» **EXERCISE AIM**
When the line containing "Education |6TP4R-GNPTD-KYYHQ-7B7DP-J447Y |" appears in the data below, begin copying there and stop only after the line containing "Pro |W269N-WFGWX-YVC9B-4J6C9-T83GX |".
═══
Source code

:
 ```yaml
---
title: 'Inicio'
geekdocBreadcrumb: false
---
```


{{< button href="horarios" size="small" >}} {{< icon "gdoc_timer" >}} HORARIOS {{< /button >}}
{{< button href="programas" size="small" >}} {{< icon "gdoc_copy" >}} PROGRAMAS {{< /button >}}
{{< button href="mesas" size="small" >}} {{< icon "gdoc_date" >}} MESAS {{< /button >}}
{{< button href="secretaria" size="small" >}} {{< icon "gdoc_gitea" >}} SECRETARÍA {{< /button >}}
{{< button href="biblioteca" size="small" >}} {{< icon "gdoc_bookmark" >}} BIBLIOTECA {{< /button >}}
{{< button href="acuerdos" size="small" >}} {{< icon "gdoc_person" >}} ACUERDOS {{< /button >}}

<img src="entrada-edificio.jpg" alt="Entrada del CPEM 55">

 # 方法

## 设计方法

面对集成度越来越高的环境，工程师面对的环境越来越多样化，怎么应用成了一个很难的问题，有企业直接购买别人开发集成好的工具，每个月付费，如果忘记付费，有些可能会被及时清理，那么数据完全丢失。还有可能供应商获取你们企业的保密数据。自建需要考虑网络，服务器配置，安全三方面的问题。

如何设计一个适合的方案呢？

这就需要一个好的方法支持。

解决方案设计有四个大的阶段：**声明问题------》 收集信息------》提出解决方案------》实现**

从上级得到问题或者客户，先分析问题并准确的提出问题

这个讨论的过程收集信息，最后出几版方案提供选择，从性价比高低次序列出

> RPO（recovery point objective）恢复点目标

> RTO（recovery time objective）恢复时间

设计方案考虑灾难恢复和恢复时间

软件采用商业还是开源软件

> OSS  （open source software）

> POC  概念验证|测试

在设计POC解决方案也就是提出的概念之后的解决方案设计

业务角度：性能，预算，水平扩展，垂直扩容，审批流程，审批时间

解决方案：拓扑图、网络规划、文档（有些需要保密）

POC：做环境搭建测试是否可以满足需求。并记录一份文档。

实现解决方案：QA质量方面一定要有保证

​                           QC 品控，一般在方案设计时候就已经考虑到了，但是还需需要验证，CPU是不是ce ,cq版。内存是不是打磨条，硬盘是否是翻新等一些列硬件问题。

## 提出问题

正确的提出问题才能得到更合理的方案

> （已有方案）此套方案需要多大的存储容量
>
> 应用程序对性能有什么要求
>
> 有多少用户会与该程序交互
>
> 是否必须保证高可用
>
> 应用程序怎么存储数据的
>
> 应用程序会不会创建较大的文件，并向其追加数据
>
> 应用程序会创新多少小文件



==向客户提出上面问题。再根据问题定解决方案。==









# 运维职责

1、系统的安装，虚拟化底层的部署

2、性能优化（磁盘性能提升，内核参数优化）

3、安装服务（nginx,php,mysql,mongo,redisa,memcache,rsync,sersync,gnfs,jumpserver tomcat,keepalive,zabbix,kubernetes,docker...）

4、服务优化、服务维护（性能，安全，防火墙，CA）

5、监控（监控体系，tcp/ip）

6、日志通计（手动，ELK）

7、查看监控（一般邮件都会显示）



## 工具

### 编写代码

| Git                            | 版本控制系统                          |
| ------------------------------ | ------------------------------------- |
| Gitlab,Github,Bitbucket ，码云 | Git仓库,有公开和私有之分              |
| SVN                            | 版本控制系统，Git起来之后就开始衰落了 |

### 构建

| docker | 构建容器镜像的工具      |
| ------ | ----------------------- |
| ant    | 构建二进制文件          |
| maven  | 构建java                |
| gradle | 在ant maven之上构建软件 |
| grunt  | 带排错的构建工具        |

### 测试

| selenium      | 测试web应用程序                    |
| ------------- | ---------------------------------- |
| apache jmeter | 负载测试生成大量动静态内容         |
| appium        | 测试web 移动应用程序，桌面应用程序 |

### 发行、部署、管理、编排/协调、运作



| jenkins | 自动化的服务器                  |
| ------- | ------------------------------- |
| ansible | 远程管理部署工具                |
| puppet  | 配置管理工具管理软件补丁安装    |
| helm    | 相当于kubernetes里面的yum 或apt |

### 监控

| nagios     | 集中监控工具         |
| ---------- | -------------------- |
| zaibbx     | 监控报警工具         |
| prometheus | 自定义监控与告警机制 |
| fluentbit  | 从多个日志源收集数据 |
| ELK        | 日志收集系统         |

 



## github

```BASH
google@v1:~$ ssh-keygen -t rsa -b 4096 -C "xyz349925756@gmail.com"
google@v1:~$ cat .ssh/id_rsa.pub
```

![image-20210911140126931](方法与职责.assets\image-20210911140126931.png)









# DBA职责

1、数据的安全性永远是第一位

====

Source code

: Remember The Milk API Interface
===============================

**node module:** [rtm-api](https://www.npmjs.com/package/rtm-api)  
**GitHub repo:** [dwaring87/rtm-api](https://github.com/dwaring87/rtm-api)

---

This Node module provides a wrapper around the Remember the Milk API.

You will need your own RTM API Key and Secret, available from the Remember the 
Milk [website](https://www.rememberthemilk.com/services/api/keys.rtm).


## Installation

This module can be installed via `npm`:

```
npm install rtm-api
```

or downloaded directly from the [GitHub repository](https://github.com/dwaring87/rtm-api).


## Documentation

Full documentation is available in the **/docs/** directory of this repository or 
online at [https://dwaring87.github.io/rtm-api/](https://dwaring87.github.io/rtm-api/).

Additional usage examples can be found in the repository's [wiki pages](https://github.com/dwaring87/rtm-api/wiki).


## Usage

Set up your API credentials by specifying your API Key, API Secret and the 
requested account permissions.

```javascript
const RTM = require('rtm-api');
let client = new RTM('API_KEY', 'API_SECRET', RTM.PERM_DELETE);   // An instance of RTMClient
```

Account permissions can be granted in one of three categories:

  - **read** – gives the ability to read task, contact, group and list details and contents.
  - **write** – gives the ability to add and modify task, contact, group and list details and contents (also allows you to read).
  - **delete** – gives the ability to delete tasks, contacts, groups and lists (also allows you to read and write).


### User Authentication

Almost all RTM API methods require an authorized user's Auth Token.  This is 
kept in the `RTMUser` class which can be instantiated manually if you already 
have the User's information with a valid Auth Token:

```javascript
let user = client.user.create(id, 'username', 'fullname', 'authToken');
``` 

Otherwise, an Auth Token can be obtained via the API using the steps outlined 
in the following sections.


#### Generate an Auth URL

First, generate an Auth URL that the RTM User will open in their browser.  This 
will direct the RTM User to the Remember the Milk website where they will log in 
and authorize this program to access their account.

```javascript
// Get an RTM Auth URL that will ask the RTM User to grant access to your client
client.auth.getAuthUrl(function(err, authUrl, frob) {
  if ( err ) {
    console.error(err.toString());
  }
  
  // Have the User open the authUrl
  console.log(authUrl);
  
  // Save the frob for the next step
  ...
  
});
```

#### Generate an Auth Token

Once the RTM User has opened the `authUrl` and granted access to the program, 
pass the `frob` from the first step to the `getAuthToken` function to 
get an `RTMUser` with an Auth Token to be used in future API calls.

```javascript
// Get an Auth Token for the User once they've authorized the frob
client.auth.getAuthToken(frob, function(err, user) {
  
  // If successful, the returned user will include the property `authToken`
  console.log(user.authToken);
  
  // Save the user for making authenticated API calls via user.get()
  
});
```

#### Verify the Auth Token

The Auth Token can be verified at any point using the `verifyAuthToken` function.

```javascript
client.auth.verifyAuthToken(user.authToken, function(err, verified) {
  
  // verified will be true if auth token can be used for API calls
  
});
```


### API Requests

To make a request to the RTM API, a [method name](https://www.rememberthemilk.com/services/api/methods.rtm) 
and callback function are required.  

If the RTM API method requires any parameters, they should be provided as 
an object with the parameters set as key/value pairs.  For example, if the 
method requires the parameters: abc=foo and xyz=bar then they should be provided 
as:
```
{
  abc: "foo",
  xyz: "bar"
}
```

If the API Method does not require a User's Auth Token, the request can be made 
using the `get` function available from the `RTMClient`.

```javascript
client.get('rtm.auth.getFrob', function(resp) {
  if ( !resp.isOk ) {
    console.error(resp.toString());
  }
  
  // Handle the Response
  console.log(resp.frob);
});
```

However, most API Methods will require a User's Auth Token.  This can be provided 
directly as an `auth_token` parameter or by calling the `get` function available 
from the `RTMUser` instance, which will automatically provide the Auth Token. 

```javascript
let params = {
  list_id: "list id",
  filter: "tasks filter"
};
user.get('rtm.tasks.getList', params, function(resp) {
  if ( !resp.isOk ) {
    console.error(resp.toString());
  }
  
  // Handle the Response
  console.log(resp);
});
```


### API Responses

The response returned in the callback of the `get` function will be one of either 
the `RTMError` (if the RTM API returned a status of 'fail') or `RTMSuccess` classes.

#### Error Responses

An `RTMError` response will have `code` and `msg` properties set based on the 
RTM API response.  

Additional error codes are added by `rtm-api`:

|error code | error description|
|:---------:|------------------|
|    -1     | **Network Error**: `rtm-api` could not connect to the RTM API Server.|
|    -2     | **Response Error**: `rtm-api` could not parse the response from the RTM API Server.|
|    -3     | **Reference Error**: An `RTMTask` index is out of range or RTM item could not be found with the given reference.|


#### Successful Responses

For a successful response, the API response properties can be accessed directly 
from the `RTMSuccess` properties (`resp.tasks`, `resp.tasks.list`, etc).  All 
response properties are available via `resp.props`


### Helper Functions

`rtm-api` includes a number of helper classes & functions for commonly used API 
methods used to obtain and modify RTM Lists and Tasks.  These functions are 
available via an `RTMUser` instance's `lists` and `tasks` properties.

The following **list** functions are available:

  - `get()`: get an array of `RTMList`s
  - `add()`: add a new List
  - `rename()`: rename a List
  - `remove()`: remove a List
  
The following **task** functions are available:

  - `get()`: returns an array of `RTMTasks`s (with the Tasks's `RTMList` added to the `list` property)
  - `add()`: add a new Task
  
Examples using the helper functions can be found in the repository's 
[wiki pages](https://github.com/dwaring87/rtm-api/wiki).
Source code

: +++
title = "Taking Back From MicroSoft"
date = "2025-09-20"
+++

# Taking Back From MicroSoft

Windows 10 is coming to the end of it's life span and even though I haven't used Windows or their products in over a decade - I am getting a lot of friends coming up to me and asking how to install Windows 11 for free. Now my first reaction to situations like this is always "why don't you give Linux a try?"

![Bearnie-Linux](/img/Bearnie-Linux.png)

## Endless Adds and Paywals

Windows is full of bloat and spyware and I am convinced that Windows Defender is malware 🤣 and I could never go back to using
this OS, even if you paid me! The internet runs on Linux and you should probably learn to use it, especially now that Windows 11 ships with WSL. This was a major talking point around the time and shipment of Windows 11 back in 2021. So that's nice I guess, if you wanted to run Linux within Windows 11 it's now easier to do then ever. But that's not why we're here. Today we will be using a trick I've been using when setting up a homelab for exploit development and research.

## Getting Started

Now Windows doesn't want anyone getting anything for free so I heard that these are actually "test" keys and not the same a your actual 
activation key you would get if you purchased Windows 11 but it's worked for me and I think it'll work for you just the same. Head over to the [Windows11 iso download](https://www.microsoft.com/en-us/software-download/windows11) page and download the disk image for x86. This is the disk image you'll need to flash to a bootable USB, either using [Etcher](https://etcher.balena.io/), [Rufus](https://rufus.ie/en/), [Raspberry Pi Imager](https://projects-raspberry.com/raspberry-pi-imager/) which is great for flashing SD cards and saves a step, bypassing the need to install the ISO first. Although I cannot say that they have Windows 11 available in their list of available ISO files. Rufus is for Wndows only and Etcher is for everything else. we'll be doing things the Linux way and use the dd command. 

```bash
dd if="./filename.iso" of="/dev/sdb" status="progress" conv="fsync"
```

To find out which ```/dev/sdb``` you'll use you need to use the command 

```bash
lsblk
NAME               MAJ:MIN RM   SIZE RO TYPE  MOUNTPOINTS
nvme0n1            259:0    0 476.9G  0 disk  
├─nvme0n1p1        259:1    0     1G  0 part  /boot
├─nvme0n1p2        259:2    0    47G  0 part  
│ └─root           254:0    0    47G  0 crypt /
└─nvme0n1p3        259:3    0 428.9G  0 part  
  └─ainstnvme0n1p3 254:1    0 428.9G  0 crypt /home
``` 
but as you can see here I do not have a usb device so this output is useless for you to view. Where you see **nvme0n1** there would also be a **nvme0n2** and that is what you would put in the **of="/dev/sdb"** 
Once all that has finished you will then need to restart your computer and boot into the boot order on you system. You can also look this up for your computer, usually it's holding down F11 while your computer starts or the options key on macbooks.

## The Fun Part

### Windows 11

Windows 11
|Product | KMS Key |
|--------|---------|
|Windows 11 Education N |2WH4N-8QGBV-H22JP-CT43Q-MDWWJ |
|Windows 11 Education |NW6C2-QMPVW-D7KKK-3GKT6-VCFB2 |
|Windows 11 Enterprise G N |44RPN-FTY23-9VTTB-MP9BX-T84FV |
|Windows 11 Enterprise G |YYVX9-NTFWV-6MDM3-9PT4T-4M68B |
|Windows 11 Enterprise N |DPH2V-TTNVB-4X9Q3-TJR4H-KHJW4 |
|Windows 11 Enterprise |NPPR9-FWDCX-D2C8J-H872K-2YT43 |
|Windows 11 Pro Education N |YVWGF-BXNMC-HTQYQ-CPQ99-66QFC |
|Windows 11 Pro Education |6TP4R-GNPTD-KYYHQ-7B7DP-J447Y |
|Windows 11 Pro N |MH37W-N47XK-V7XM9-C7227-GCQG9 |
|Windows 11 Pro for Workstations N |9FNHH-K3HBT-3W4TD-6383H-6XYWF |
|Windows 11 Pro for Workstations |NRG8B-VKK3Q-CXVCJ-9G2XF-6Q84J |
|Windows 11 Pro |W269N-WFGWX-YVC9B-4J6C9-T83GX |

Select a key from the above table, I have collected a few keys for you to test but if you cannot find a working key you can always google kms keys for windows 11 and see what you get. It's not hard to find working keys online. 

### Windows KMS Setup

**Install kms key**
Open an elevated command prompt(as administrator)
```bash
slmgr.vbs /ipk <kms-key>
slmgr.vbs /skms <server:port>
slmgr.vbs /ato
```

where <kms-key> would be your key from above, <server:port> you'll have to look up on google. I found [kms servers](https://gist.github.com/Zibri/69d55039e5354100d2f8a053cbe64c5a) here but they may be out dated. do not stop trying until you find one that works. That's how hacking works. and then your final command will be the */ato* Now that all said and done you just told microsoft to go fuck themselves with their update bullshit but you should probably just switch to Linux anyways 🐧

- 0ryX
═══
» **RESPONSE BOX**
|Windows 11 Pro Education |6TP4R-GNPTD-KYYHQ-7B7DP-J447Y |
|Windows 11 Pro N |MH37W-N47XK-V7XM9-C7227-GCQG9 |
|Windows 11 Pro for Workstations N |9FNHH-K3HBT-3W4TD-6383H-6XYWF |
|Windows 11 Pro for Workstations |NRG8B-VKK3Q-CXVCJ-9G2XF-6Q84J |
|Windows 11 Pro |W269N-WFGWX-YVC9B-4J6C9-T83GX |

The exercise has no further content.